Apropos komisch - von James abgesehen gibt es nur wenige Spieler, die offensiv konstant abliefern, speziell von Brandon Ingram hatte man sich einen größeren Sprung (oder überhaupt einen Sprung) erhofft. Aber es reicht im Normalfall: Irgendjemand läuft fast immer heiß, ob es Josh Hart ist, Lance Stephenson, Kyle Kuzma oder wer auch immer. Und LeBron ist offensiv nach wie vor eine Klasse für sich - auch im Westen kann man sich Playoffs ohne ihn kaum vorstellen.

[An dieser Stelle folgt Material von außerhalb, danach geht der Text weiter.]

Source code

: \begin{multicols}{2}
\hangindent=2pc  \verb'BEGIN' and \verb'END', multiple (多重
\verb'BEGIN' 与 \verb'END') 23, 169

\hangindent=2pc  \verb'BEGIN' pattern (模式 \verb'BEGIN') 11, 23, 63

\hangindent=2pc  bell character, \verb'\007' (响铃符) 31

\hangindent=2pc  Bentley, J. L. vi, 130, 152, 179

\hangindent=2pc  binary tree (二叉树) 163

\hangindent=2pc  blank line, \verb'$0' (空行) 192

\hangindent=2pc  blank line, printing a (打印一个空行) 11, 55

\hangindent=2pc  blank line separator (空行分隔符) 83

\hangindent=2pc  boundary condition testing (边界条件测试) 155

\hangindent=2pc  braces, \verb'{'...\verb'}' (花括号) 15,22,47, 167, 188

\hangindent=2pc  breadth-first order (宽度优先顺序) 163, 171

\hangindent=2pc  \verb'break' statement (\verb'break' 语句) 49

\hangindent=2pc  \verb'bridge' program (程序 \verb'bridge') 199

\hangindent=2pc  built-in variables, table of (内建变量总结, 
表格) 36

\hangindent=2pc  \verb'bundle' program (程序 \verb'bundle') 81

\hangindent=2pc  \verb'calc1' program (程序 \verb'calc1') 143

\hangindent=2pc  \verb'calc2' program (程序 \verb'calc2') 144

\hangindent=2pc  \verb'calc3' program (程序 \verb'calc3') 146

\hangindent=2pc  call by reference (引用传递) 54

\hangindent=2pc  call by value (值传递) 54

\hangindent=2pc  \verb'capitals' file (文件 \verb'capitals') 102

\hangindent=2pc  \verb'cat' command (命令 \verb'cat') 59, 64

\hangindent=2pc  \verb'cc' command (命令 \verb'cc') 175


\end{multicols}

Der Nachbar versucht es gezwungenermaßen mit einem anderen Ansatz - auch wenn die Clippers LeBron natürlich auch gerne verpflichtet hätten. Nicht zu Unrecht schielt beim Team von Steve Ballmer schon vieles auf den kommenden Sommer und dessen Free Agents. In der Zwischenzeit hat sich aber beinahe unbemerkt ein Team entwickelt, das schon in dieser Saison mehr als konkurrenzfähig ist.
Die Clippers spielen hart, physisch, giftig - und das 48 Minuten lang, weil sich Doc Rivers nicht scheut, Eishockey-Auswechslungen durchzuführen und die beeindruckende Tiefe seines Kaders bis aufs Letzte auszunutzen. Kein Gegner kann gegen die Clippers verschnaufen, kein Team hat eine auf so viele Schultern verteilte Qualität. L.A. ist nicht so stark von einzelnen Spielern abhängig wie andere Teams, was auch für die restliche Saison optimistisch machen sollte - in der Regular Season zumindest.
Wenn man das Gedankenspiel dann etwas weiter spinnt und auf die Playoffs bezieht, scheinen die Clippers in ihrer jetzigen Zusammensetzung indes eine Decke aus Glas über dem Kopf zu haben. Die Blazers kennen das seit Jahren: Der Star-Backcourt Damian Lillard und C.J. McCollum steckt in seinem vierten Jahr seit dem Abgang von LaMarcus Aldridge, auch um die beiden herum ist vieles gleich geblieben.
Die Blazers haben mehr Kontinuität als fast alle Teams im Westen, sie kennen ihre Stärken und Schwächen, Damian Lillard wird jedes Jahr ein kleines bisschen besser. Das ist ein sehr gutes Rezept für die Regular Season - Portland hatte bisher den zweitschwersten Schedule der Liga und steht trotzdem gut da. Es könnte erneut für den Heimvorteil in Runde eins reichen - auch wenn dann niemand überrascht wäre, wenn die Blazers diese je nach Matchup erneut nicht überstehen. Sie bleiben ein Team mit Limitierungen.